Then what do you suggest we do? I say you let him try.
Trust me, one day of watching those kids, and he'll want them out of here.
(SIGHS) All right, fine.
Yes, taking care of kids is a 24-hour job.
Like when I worked at that all-night diner from that painting.
They kicked me out of the war for kissing a guy.
All right, guys, nothing but the best for you two, so I got you all-organic, non-GMO, no-hormone food.
That'll be $500.
Ah, well, sorry, kids.
Looks like we're gonna go to Jersey Mike's and hope that future science will save us.
Yay, we're jar people! Ah! Science, help! ANNOUNCER: Jersey Mike's.
Bring your girlfriend with the fat ass in here.
Hey, guys, how about a little TV? We can watch a baby thing together.
Baby Einstein, Muppet Babies.
Uh, what's CSI: Babies? - (BABIES CRYING) - STEWIE: What's this? They can't solve this crime, they're just frightened babies.
They don't even know it's a crime, they just know their parents aren't there.
They're scared, now I'm scared.
Turn this off! Aah, that's not what I want! Aah, I'm gonna go hide in my couch fort! Is CSI: Babies over yet? (KNOCKS ON DOOR) Oh, hello, Consuela.

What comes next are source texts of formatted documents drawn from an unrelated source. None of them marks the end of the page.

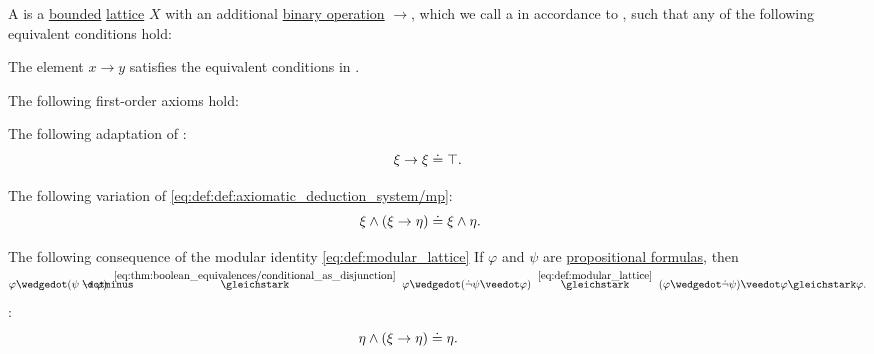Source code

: \begin{definition}\label{def:heyting_algebra}
  A  is a \hyperref[def:extremal_points/bounds]{bounded} \hyperref[def:lattice]{lattice} \( X \) with an additional \hyperref[def:binary_operation]{binary operation} \( {\rightarrow} \), which we call a  in accordance to \cite[51]{Birkhoff1967}, such that any of the following equivalent conditions hold:
  \begin{thmenum}[series=def:heyting_algebra]
     The element \( x \rightarrow y \) satisfies the equivalent conditions in .

     The following first-order axioms hold:
    \begin{thmenum}
       The following adaptation of :
      \begin{equation}\label{eq:def:heyting_algebra/axioms/self}
        \mathllap{\xi \rightarrow \xi} \syneq \mathrlap{\top.}
      \end{equation}

       The following variation of \eqref{eq:def:def:axiomatic_deduction_system/mp}:
      \begin{equation}\label{eq:def:heyting_algebra/axioms/modus_ponens}
        \mathllap{\xi \wedge (\xi \rightarrow \eta)} \syneq \mathrlap{\xi \wedge \eta.}
      \end{equation}

       The following consequence of the modular identity \eqref{eq:def:modular_lattice}\fnote
        {
          If \( \varphi \) and \( \psi \) are \hyperref[def:propositional_syntax/formula]{propositional formulas}, then
          \begin{equation*}
            \varphi \synwedge (\psi \synimplies \varphi)
            \reloset {\eqref{eq:thm:boolean_equivalences/conditional_as_disjunction}} \gleichstark
            \varphi \synwedge (\synneg \psi \synvee \varphi)
            \reloset {\eqref{eq:def:modular_lattice}} \gleichstark
            (\varphi \synwedge \synneg \psi) \synvee \varphi
            \gleichstark
            \varphi.
          \end{equation*}
        }:
      \begin{equation}\label{eq:def:heyting_algebra/axioms/modular}
        \mathllap{\eta \wedge (\xi \rightarrow \eta)} \syneq \mathrlap{\eta.}
      \end{equation}


\end{thmenum}
\end{thmenum}
\end{definition}
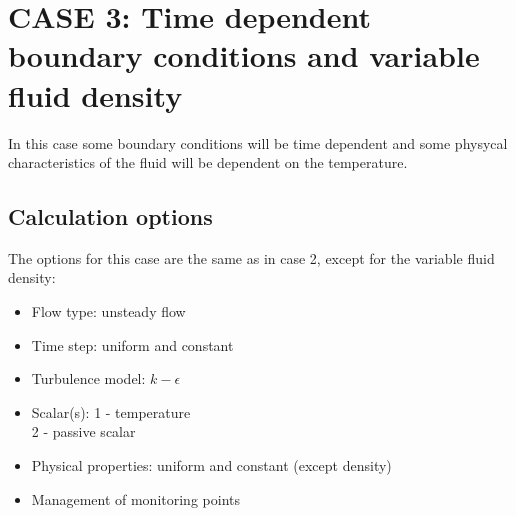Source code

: %
%
%
%
%
%
%
\newpage
\section{CASE 3:  Time dependent boundary conditions and variable fluid density}
In this case some boundary conditions will be time dependent and some physycal
characteristics of the fluid will be dependent on the temperature.

        \subsection{Calculation options}

The options for this case are the same as in case 2, except for the variable fluid density:
\begin{itemize}
\renewcommand{\labelitemi}{$\rightarrow$}
        \item Flow type: unsteady flow
        \item Time step: uniform and constant
        \item Turbulence model: $k-\epsilon$
        \item Scalar(s): 1 - temperature\\
      \hspace*{1.6cm} 2 - passive scalar
        \item Physical properties: uniform and constant (except density)
        \item Management of monitoring points
\end{itemize}


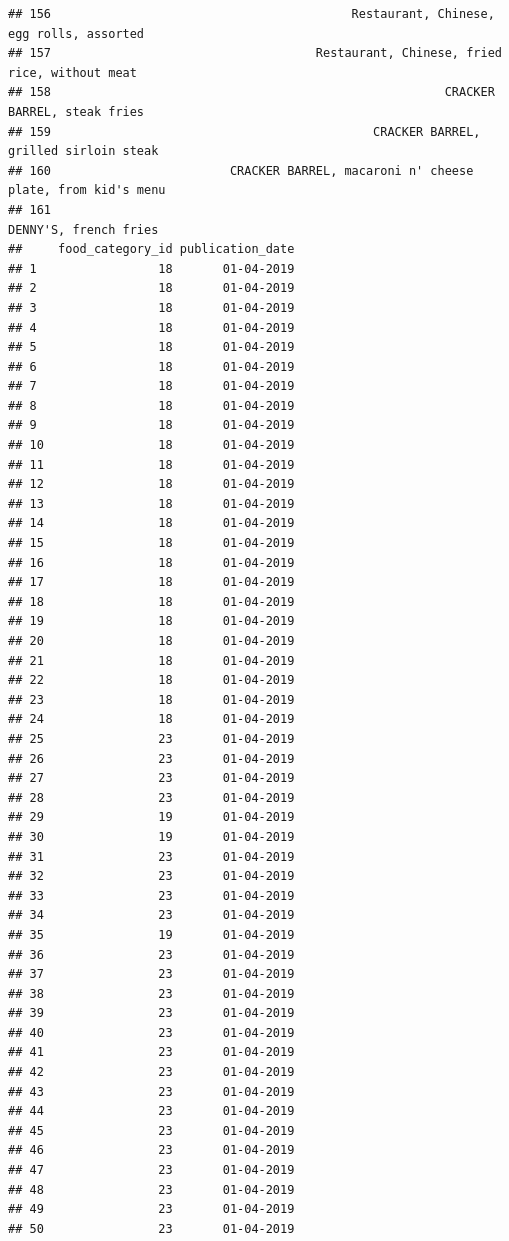 \documentclass[
]{article}
\begin{document}
\begin{verbatim}
## 156                                          Restaurant, Chinese, egg rolls, assorted
## 157                                     Restaurant, Chinese, fried rice, without meat
## 158                                                       CRACKER BARREL, steak fries
## 159                                             CRACKER BARREL, grilled sirloin steak
## 160                         CRACKER BARREL, macaroni n' cheese plate, from kid's menu
## 161                                                             DENNY'S, french fries
##     food_category_id publication_date
## 1                 18       01-04-2019
## 2                 18       01-04-2019
## 3                 18       01-04-2019
## 4                 18       01-04-2019
## 5                 18       01-04-2019
## 6                 18       01-04-2019
## 7                 18       01-04-2019
## 8                 18       01-04-2019
## 9                 18       01-04-2019
## 10                18       01-04-2019
## 11                18       01-04-2019
## 12                18       01-04-2019
## 13                18       01-04-2019
## 14                18       01-04-2019
## 15                18       01-04-2019
## 16                18       01-04-2019
## 17                18       01-04-2019
## 18                18       01-04-2019
## 19                18       01-04-2019
## 20                18       01-04-2019
## 21                18       01-04-2019
## 22                18       01-04-2019
## 23                18       01-04-2019
## 24                18       01-04-2019
## 25                23       01-04-2019
## 26                23       01-04-2019
## 27                23       01-04-2019
## 28                23       01-04-2019
## 29                19       01-04-2019
## 30                19       01-04-2019
## 31                23       01-04-2019
## 32                23       01-04-2019
## 33                23       01-04-2019
## 34                23       01-04-2019
## 35                19       01-04-2019
## 36                23       01-04-2019
## 37                23       01-04-2019
## 38                23       01-04-2019
## 39                23       01-04-2019
## 40                23       01-04-2019
## 41                23       01-04-2019
## 42                23       01-04-2019
## 43                23       01-04-2019
## 44                23       01-04-2019
## 45                23       01-04-2019
## 46                23       01-04-2019
## 47                23       01-04-2019
## 48                23       01-04-2019
## 49                23       01-04-2019
## 50                23       01-04-2019

\end{verbatim}
\end{document}

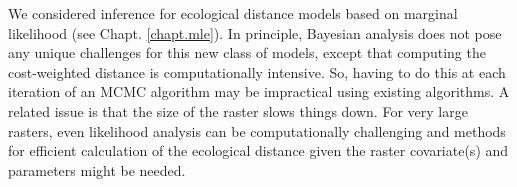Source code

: We considered inference for ecological distance models based on
marginal likelihood \citep{borchers_efford:2008}
(see Chapt. \ref{chapt.mle}).
In principle,
Bayesian analysis does not pose any unique challenges for this new
class of models, except that computing the cost-weighted distance is
computationally intensive.  So, having to do this at each iteration of
an MCMC algorithm may be impractical using existing algorithms.  A
related issue is that the size of the raster slows things down. For
very large rasters, even likelihood analysis can be computationally
challenging and methods for efficient calculation of the ecological
distance given the raster covariate(s) and parameters might be needed.





























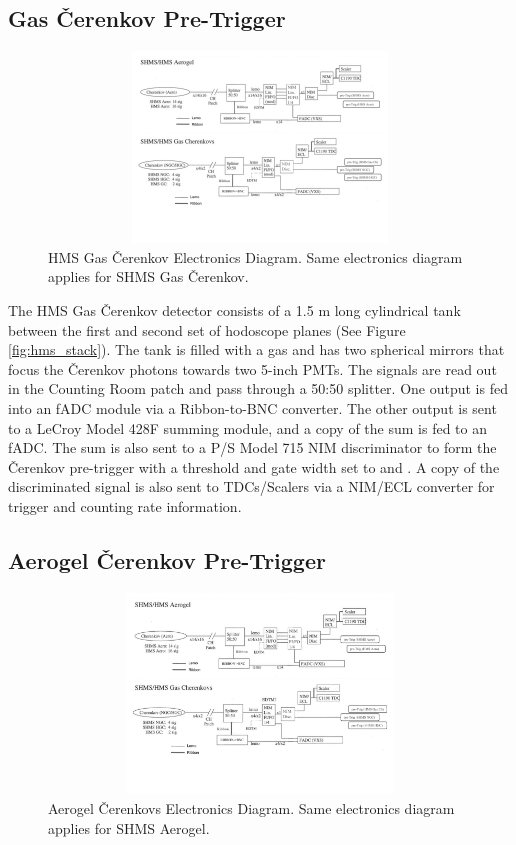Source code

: \documentclass[11pt]{article}
\begin{document}
\subsection{Gas \v{C}erenkov Pre-Trigger} \label{hms_cer_section}

\begin{figure}[h!]
  \centering
  \includegraphics[width=7.0in, height=2.0in]{HMS_Cer_trig.pdf}
  \caption{HMS Gas \v{C}erenkov Electronics Diagram. Same electronics diagram applies for SHMS Gas \v{C}erenkov.}
  \label{fig:hms_gas_cer_trg}
\end{figure}

\indent The HMS Gas \v{C}erenkov detector consists of a 1.5 m long cylindrical tank between the first and second set of hodoscope planes (See Figure \ref{fig:hms_stack}).
The tank is filled with a gas and has two spherical mirrors that focus the \v{C}erenkov photons towards two 5-inch PMTs\cite{hms_cer_article}. The
signals are read out in the Counting Room patch and pass through a 50:50 splitter. One output is fed into
an fADC module via a Ribbon-to-BNC converter. The other output is sent to a LeCroy Model 428F summing module, and a copy of the sum is fed to an fADC. The sum is
also sent to a P/S Model 715 NIM discriminator to form the \v{C}erenkov pre-trigger with a threshold and gate width set to \hcerthrs and \hcergate. A copy of the discriminated signal is also sent to TDCs/Scalers via a NIM/ECL converter for trigger and counting rate information.


\subsection{Aerogel \v{C}erenkov Pre-Trigger}

\begin{figure}[h!]
  \centering
  \includegraphics[width=6.5in, height=2.1in]{HMS_Aero_trig.pdf}
  \caption{Aerogel \v{C}erenkovs Electronics Diagram. Same electronics diagram applies for SHMS Aerogel.}
  \label{fig:hms_aero_trg}
\end{figure}
\end{document}
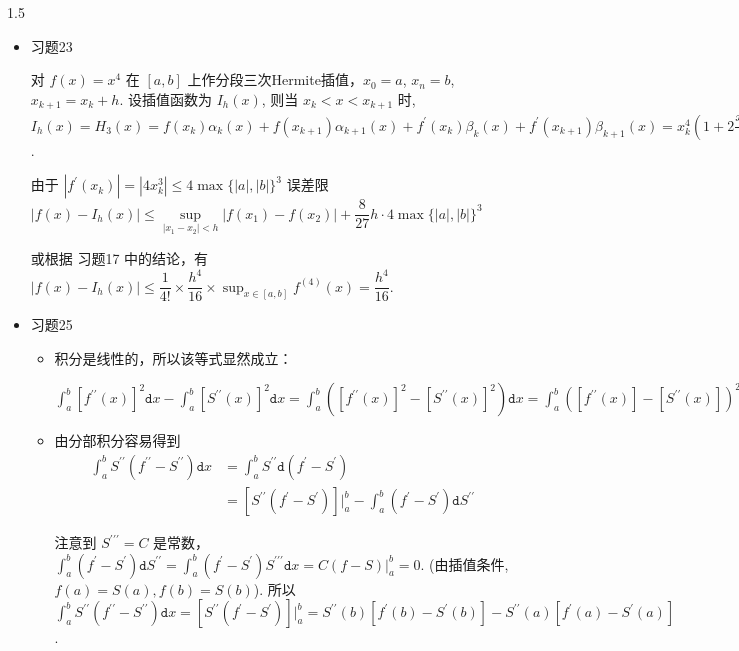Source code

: \documentclass{article}
\begin{document}
\begin{spacing}{1.5}
\begin{itemize}
    \item [14.] 习题23
    
    对 $f(x)=x^4$ 在 $[a,b]$ 上作分段三次Hermite插值，$x_0 = a$, $x_n = b$, $x_{k+1} = x_k + h$. 设插值函数为 $I_h(x)$, 则当 $x_k<x<x_{k+1}$ 时, $I_h(x) = H_3(x) = f(x_k)\alpha_k(x) + f(x_{k+1})\alpha_{k+1}(x) + f^\prime(x_k)\beta_k(x) + f^\prime(x_{k+1})\beta_{k+1}(x) = x_k^4\left(1+2\dfrac{x-x_k}{h}\right)\left(\dfrac{x-x_{k+1}}{h}\right)^2 + x_{k+1}^4\left(1-2\dfrac{x-x_{k+1}}{h}\right)\left(\dfrac{x-x_k}{h}\right)^2+4x_k^3(x-x_k)\left(\dfrac{x - x_{k+1}}{h}\right)^2 + 4x_{k+1}^3(x - x_{k+1})\left(\dfrac{x-x_k}{h}\right)^2$.
    
    由于 $|f^\prime(x_k)| = |4x_k^3| \leq 4 \max\{|a|, |b|\}^3$
    误差限 $|f(x) - I_h(x)| \leq \sup\limits_{|x_1-x_2|<h} |f(x_1) - f(x_2)| + \dfrac{8}{27} h\cdot 4\max\{|a|, |b|\}^3$

    或根据 习题17 中的结论，有 $|f(x) - I_h(x)| \leq \dfrac{1}{4!}\times \dfrac{h^4}{16}\times \sup_{x\in[a,b]}f^{(4)}(x) = \dfrac{h^4}{16}$.

    \item [15.] 习题25
    
    \begin{itemize}
        \item [(1)]
        积分是线性的，所以该等式显然成立：
        
        $\int_a^b[f^{\prime\prime}(x)]^2 \mathtt{d}x - \int_a^b[S^{\prime\prime}(x)]^2\mathtt{d}x = \int_a^b \left([f^{\prime\prime}(x)]^2-[S^{\prime\prime}(x)]^2 \right)\mathtt{d}x = \int_a^b \left([f^{\prime\prime}(x)]-[S^{\prime\prime}(x)] \right)^2 + 2S^{\prime\prime}(x)[f^{\prime\prime}(x) - S^{\prime\prime}(x)]\mathtt{d}x = \int_a^b [f^{\prime\prime}(x) - S^{\prime\prime}(x)]^2\mathtt{d}x + 2\int_a^b S^{\prime\prime}(x)[f^{\prime\prime}(x) - S^{\prime\prime}(x)]\mathtt{d}x$

        \item [(2)]
        由分部积分容易得到 
        $$\begin{array}{ll}\int_a^b S^{\prime\prime}(f^{\prime\prime} - S^{\prime\prime})\mathtt{d} x &= \int_a^b S^{\prime\prime} \mathtt{d}\left(f^\prime - S^\prime\right) \\&= [S^{\prime\prime}(f^\prime-S^\prime)]|_a^b - \int_a^b (f^\prime - S^\prime) \mathtt{d} S^{\prime\prime} \end{array}$$

        注意到 $S^{\prime\prime\prime} = C$ 是常数， $\int_a^b (f^\prime - S^\prime) \mathtt{d} S^{\prime\prime} = \int_a^b (f^\prime - S^\prime) S^{\prime\prime\prime} \mathtt{d}x = C(f - S)|_a^b = 0$. (由插值条件, $f(a) = S(a), f(b) = S(b)$).
        所以 $\int_a^b S^{\prime\prime}(f^{\prime\prime} - S^{\prime\prime})\mathtt{d} x = [S^{\prime\prime}(f^\prime-S^\prime)]|_a^b = S^{\prime\prime}(b)[f^\prime(b) - S^\prime(b)] - S^{\prime\prime}(a)[f^\prime(a) - S^\prime(a)]$.

    \end{itemize}
\end{itemize}
\end{spacing}
\end{document}
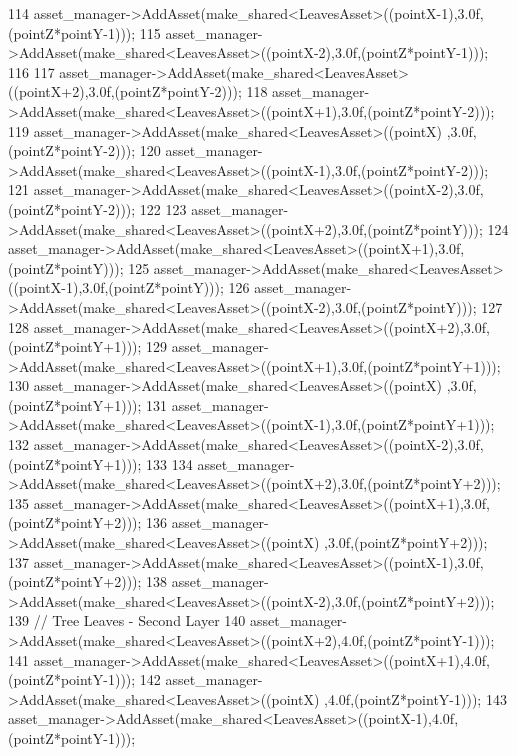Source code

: \begin{DoxyCode}
114             asset\_manager->AddAsset(make\_shared<LeavesAsset>((pointX-1),3.0f,(pointZ*pointY-1)));
115             asset\_manager->AddAsset(make\_shared<LeavesAsset>((pointX-2),3.0f,(pointZ*pointY-1)));
116 
117             asset\_manager->AddAsset(make\_shared<LeavesAsset>((pointX+2),3.0f,(pointZ*pointY-2)));
118             asset\_manager->AddAsset(make\_shared<LeavesAsset>((pointX+1),3.0f,(pointZ*pointY-2)));
119             asset\_manager->AddAsset(make\_shared<LeavesAsset>((pointX)  ,3.0f,(pointZ*pointY-2)));
120             asset\_manager->AddAsset(make\_shared<LeavesAsset>((pointX-1),3.0f,(pointZ*pointY-2)));
121             asset\_manager->AddAsset(make\_shared<LeavesAsset>((pointX-2),3.0f,(pointZ*pointY-2)));
122 
123             asset\_manager->AddAsset(make\_shared<LeavesAsset>((pointX+2),3.0f,(pointZ*pointY)));
124             asset\_manager->AddAsset(make\_shared<LeavesAsset>((pointX+1),3.0f,(pointZ*pointY)));
125             asset\_manager->AddAsset(make\_shared<LeavesAsset>((pointX-1),3.0f,(pointZ*pointY)));
126             asset\_manager->AddAsset(make\_shared<LeavesAsset>((pointX-2),3.0f,(pointZ*pointY))); 
127 
128             asset\_manager->AddAsset(make\_shared<LeavesAsset>((pointX+2),3.0f,(pointZ*pointY+1)));
129             asset\_manager->AddAsset(make\_shared<LeavesAsset>((pointX+1),3.0f,(pointZ*pointY+1)));
130             asset\_manager->AddAsset(make\_shared<LeavesAsset>((pointX)  ,3.0f,(pointZ*pointY+1)));
131             asset\_manager->AddAsset(make\_shared<LeavesAsset>((pointX-1),3.0f,(pointZ*pointY+1)));
132             asset\_manager->AddAsset(make\_shared<LeavesAsset>((pointX-2),3.0f,(pointZ*pointY+1)));
133  
134             asset\_manager->AddAsset(make\_shared<LeavesAsset>((pointX+2),3.0f,(pointZ*pointY+2)));
135             asset\_manager->AddAsset(make\_shared<LeavesAsset>((pointX+1),3.0f,(pointZ*pointY+2)));
136             asset\_manager->AddAsset(make\_shared<LeavesAsset>((pointX)  ,3.0f,(pointZ*pointY+2)));
137             asset\_manager->AddAsset(make\_shared<LeavesAsset>((pointX-1),3.0f,(pointZ*pointY+2)));
138             asset\_manager->AddAsset(make\_shared<LeavesAsset>((pointX-2),3.0f,(pointZ*pointY+2)));
139             \textcolor{comment}{// Tree Leaves - Second Layer}
140             asset\_manager->AddAsset(make\_shared<LeavesAsset>((pointX+2),4.0f,(pointZ*pointY-1)));
141             asset\_manager->AddAsset(make\_shared<LeavesAsset>((pointX+1),4.0f,(pointZ*pointY-1)));
142             asset\_manager->AddAsset(make\_shared<LeavesAsset>((pointX)  ,4.0f,(pointZ*pointY-1)));
143             asset\_manager->AddAsset(make\_shared<LeavesAsset>((pointX-1),4.0f,(pointZ*pointY-1)));

\end{DoxyCode}

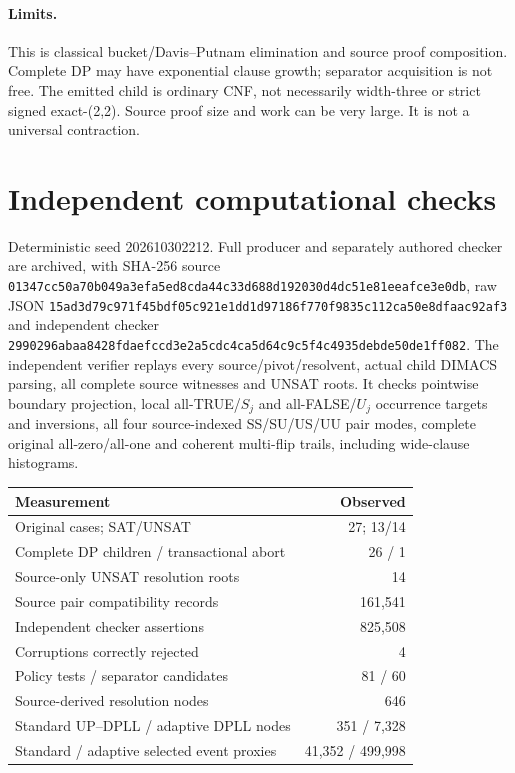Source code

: \documentclass[11pt]{article}
\begin{document}
\paragraph{Limits.} This is classical bucket/Davis--Putnam elimination and source proof composition. Complete DP may have exponential clause growth; separator acquisition is not free. The emitted child is ordinary CNF, not necessarily width-three or strict signed exact-(2,2). Source proof size and work can be very large. It is not a universal contraction.
\section{Independent computational checks}
Deterministic seed 202610302212. Full producer and separately authored checker are archived, with SHA-256 source \texttt{01347cc50a70b049a3efa5ed8cda44c33d688d192030d4dc51e81eeafce3e0db}, raw JSON \texttt{15ad3d79c971f45bdf05c921e1dd1d97186f770f9835c112ca50e8dfaac92af3} and independent checker \texttt{2990296abaa8428fdaefccd3e2a5cdc4ca5d64c9c5f4c4935debde50de1ff082}. The independent verifier replays every source/pivot/resolvent, actual child DIMACS parsing, all complete source witnesses and UNSAT roots. It checks pointwise boundary projection, local all-TRUE/$S_j$ and all-FALSE/$U_j$ occurrence targets and inversions, all four source-indexed SS/SU/US/UU pair modes, complete original all-zero/all-one and coherent multi-flip trails, including wide-clause histograms.
\begin{center}\begin{tabular}{lr}\toprule
Measurement&Observed\\\midrule
Original cases; SAT/UNSAT&27; 13/14\\
Complete DP children / transactional abort&26 / 1\\
Source-only UNSAT resolution roots&14\\
Source pair compatibility records&161,541\\
Independent checker assertions&825,508\\
Corruptions correctly rejected&4\\
Policy tests / separator candidates&81 / 60\\
Source-derived resolution nodes&646\\
Standard UP--DPLL / adaptive DPLL nodes&351 / 7,328\\
Standard / adaptive selected event proxies&41,352 / 499,998\\\bottomrule
\end{tabular}\end{center}
\end{document}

You must be here for the twins.
No, no take babies.
I have good news and ay, ay, ay news.
Okay, give us the ay, ay, ay news first.
Isabella no can come back.
Stuck in Mexico.
The babies, they stay here.
What?! What's the good news? Good news is bus get new wiper blades.
No more "ee-pa-pa-pa-pa-pa.
" "Ee-pa-pa-pa-pa-pa.
" Well, these kids are not staying here.
You got to take them.
How can I take them when I was never here? Wow, she's like the Mexican David Blaine.
Wait, is David Blaine Mexican? He's something.
Peter, forget that.
What are we gonna do? Chris can't just be stuck with these babies.
Why not? I'm doing a great job.
I love Isabella and I love her kids.
Chris, you're living in a dreamland.
How are you gonna support two babies? I could just take some time off school and get a job.
No, absolutely not.
Well, now-now hold on, Lois, hold on, maybe Chris getting a job's not the worst idea.
I mean, I made pretty good money when I hosted that confusing game show.
All right, Phil, come stand by me, it's Ashley's turn.
Ashley, go ahead, pick an answer, find a question, spin the table, and remember, the clock is ticking backwards.
- I'll pass? - (BUZZER SOUND) Congrats, you win.
Sorry to see you go.
And, Phil, we'll see you tomorrow.
Well, that's all the time we have.
For those of you playing at home, why? And how? Audience? AUDIENCE: Why and how! Stop that! Forget it, I will not allow you to drop out of school.
If Isabella can't get here to take her kids back, we'll just have to bring them to her.
What? What do you mean? I mean we're going to Mexico so we can give these kids back to their mother.
Peter, back me up here.
Let's get those kids back to their mama.
(CLAP TWICE) Look how winded he is from doing that one spin.
(BREATHING HEAVILY): Your mother's right, Chris.
We're going to Mexico.
Oh.
I got to sit.
All right, we're off to Mexico.
If you kids are good, we'll bring you back a tangled marionette.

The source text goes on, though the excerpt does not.